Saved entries
● ● ● ● ● ● ●

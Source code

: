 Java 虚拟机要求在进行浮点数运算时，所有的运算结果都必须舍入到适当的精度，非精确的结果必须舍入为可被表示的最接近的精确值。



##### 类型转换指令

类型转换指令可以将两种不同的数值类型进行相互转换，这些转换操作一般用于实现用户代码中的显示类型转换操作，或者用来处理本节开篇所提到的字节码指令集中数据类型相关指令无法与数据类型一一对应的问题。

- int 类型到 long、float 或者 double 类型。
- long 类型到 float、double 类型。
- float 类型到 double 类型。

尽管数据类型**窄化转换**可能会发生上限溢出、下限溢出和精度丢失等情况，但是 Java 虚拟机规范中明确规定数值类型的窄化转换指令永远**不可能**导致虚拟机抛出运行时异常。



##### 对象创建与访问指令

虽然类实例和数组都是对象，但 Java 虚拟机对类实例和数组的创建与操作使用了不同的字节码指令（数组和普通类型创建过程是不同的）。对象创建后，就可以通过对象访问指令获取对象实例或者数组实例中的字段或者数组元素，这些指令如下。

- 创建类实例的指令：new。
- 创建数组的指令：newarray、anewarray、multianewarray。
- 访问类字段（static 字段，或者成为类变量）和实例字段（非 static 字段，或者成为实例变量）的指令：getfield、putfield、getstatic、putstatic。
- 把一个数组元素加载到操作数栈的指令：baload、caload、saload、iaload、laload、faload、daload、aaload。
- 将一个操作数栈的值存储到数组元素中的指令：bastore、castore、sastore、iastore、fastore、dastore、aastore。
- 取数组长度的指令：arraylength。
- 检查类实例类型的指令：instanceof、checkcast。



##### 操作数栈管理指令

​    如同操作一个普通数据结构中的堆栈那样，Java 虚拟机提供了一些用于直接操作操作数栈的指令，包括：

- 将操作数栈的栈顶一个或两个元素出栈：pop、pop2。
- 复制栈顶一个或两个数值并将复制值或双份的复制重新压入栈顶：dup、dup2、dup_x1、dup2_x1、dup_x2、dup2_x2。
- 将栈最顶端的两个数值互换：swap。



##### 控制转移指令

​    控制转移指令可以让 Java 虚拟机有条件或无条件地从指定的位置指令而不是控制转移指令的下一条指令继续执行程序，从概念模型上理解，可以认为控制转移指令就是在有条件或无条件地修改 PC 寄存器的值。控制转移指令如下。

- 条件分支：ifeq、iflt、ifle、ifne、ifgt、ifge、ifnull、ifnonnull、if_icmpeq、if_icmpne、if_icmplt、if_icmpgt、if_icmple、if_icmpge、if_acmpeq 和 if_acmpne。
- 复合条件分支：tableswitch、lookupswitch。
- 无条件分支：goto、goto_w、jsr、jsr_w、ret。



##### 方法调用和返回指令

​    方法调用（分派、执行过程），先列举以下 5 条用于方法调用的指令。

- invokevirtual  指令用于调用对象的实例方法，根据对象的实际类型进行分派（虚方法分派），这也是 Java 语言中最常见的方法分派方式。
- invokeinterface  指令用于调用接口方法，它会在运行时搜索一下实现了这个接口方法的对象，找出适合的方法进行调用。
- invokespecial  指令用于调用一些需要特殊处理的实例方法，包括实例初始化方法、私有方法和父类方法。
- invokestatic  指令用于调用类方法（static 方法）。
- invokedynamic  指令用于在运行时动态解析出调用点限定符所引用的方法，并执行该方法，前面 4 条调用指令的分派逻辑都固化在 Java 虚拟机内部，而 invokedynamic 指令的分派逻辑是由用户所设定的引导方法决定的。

● ● ● ● ● ● ●

What to do:
Return only what runs from the line containing "- 复合条件分支：tableswitch、lookupswitch。" to the last line of the records above, both ends included, exactly as written.

Expected answer:
- 复合条件分支：tableswitch、lookupswitch。
- 无条件分支：goto、goto_w、jsr、jsr_w、ret。



##### 方法调用和返回指令

​    方法调用（分派、执行过程），先列举以下 5 条用于方法调用的指令。

- invokevirtual  指令用于调用对象的实例方法，根据对象的实际类型进行分派（虚方法分派），这也是 Java 语言中最常见的方法分派方式。
- invokeinterface  指令用于调用接口方法，它会在运行时搜索一下实现了这个接口方法的对象，找出适合的方法进行调用。
- invokespecial  指令用于调用一些需要特殊处理的实例方法，包括实例初始化方法、私有方法和父类方法。
- invokestatic  指令用于调用类方法（static 方法）。
- invokedynamic  指令用于在运行时动态解析出调用点限定符所引用的方法，并执行该方法，前面 4 条调用指令的分派逻辑都固化在 Java 虚拟机内部，而 invokedynamic 指令的分派逻辑是由用户所设定的引导方法决定的。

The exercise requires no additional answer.